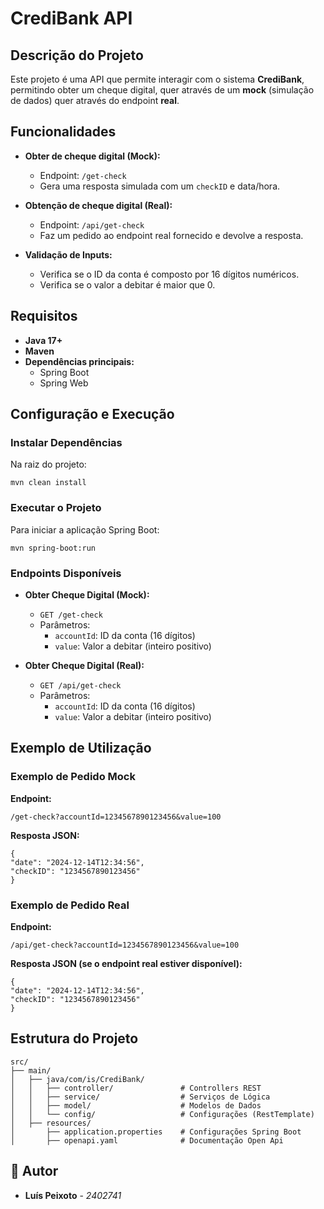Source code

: # CrediBank API

## Descrição do Projeto
Este projeto é uma API que permite interagir com o sistema **CrediBank**, permitindo obter um cheque digital, quer através de um **mock** (simulação de dados) quer através do endpoint **real**.

## Funcionalidades
- **Obter de cheque digital (Mock):**
    - Endpoint: `/get-check`
    - Gera uma resposta simulada com um `checkID` e data/hora.

- **Obtenção de cheque digital (Real):**
    - Endpoint: `/api/get-check`
    - Faz um pedido ao endpoint real fornecido e devolve a resposta.

- **Validação de Inputs:**
    - Verifica se o ID da conta é composto por 16 dígitos numéricos.
    - Verifica se o valor a debitar é maior que 0.
  
## Requisitos
- **Java 17+**
- **Maven**
- **Dependências principais:**
    - Spring Boot
    - Spring Web

## Configuração e Execução

### Instalar Dependências
Na raiz do projeto:
```
mvn clean install
```

### Executar o Projeto
Para iniciar a aplicação Spring Boot:
```
mvn spring-boot:run
```

### Endpoints Disponíveis
- **Obter Cheque Digital (Mock):**
    - `GET /get-check`
    - Parâmetros:
        - `accountId`: ID da conta (16 dígitos)
        - `value`: Valor a debitar (inteiro positivo)

- **Obter Cheque Digital (Real):**
    - `GET /api/get-check`
    - Parâmetros:
        - `accountId`: ID da conta (16 dígitos)
        - `value`: Valor a debitar (inteiro positivo)

## Exemplo de Utilização

### Exemplo de Pedido Mock
**Endpoint:**
```
/get-check?accountId=1234567890123456&value=100
```

**Resposta JSON:**
```
{
"date": "2024-12-14T12:34:56",
"checkID": "1234567890123456"
}
```

### Exemplo de Pedido Real
**Endpoint:**
```
/api/get-check?accountId=1234567890123456&value=100
```

**Resposta JSON (se o endpoint real estiver disponível):**
```
{
"date": "2024-12-14T12:34:56",
"checkID": "1234567890123456"
}
```

## Estrutura do Projeto
```
src/
├── main/
│   ├── java/com/is/CrediBank/
│   │   ├── controller/               # Controllers REST
│   │   ├── service/                  # Serviços de Lógica
│   │   ├── model/                    # Modelos de Dados
│   │   └── config/                   # Configurações (RestTemplate)
│   ├── resources/
│       ├── application.properties    # Configurações Spring Boot
│       ├── openapi.yaml              # Documentação Open Api
```

## 👥 Autor
- **Luís Peixoto** - *2402741*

● YOUR INSTRUCTIONS
I'd like the entries above repeated exactly, but without any of their pictures.

● THE COMPLETED TASK
Source code

: # CrediBank API

## Descrição do Projeto
Este projeto é uma API que permite interagir com o sistema **CrediBank**, permitindo obter um cheque digital, quer através de um **mock** (simulação de dados) quer através do endpoint **real**.

## Funcionalidades
- **Obter de cheque digital (Mock):**
    - Endpoint: `/get-check`
    - Gera uma resposta simulada com um `checkID` e data/hora.

- **Obtenção de cheque digital (Real):**
    - Endpoint: `/api/get-check`
    - Faz um pedido ao endpoint real fornecido e devolve a resposta.

- **Validação de Inputs:**
    - Verifica se o ID da conta é composto por 16 dígitos numéricos.
    - Verifica se o valor a debitar é maior que 0.
  
## Requisitos
- **Java 17+**
- **Maven**
- **Dependências principais:**
    - Spring Boot
    - Spring Web

## Configuração e Execução

### Instalar Dependências
Na raiz do projeto:
```
mvn clean install
```

### Executar o Projeto
Para iniciar a aplicação Spring Boot:
```
mvn spring-boot:run
```

### Endpoints Disponíveis
- **Obter Cheque Digital (Mock):**
    - `GET /get-check`
    - Parâmetros:
        - `accountId`: ID da conta (16 dígitos)
        - `value`: Valor a debitar (inteiro positivo)

- **Obter Cheque Digital (Real):**
    - `GET /api/get-check`
    - Parâmetros:
        - `accountId`: ID da conta (16 dígitos)
        - `value`: Valor a debitar (inteiro positivo)

## Exemplo de Utilização

### Exemplo de Pedido Mock
**Endpoint:**
```
/get-check?accountId=1234567890123456&value=100
```

**Resposta JSON:**
```
{
"date": "2024-12-14T12:34:56",
"checkID": "1234567890123456"
}
```

### Exemplo de Pedido Real
**Endpoint:**
```
/api/get-check?accountId=1234567890123456&value=100
```

**Resposta JSON (se o endpoint real estiver disponível):**
```
{
"date": "2024-12-14T12:34:56",
"checkID": "1234567890123456"
}
```

## Estrutura do Projeto
```
src/
├── main/
│   ├── java/com/is/CrediBank/
│   │   ├── controller/               # Controllers REST
│   │   ├── service/                  # Serviços de Lógica
│   │   ├── model/                    # Modelos de Dados
│   │   └── config/                   # Configurações (RestTemplate)
│   ├── resources/
│       ├── application.properties    # Configurações Spring Boot
│       ├── openapi.yaml              # Documentação Open Api
```

## 👥 Autor
- **Luís Peixoto** - *2402741*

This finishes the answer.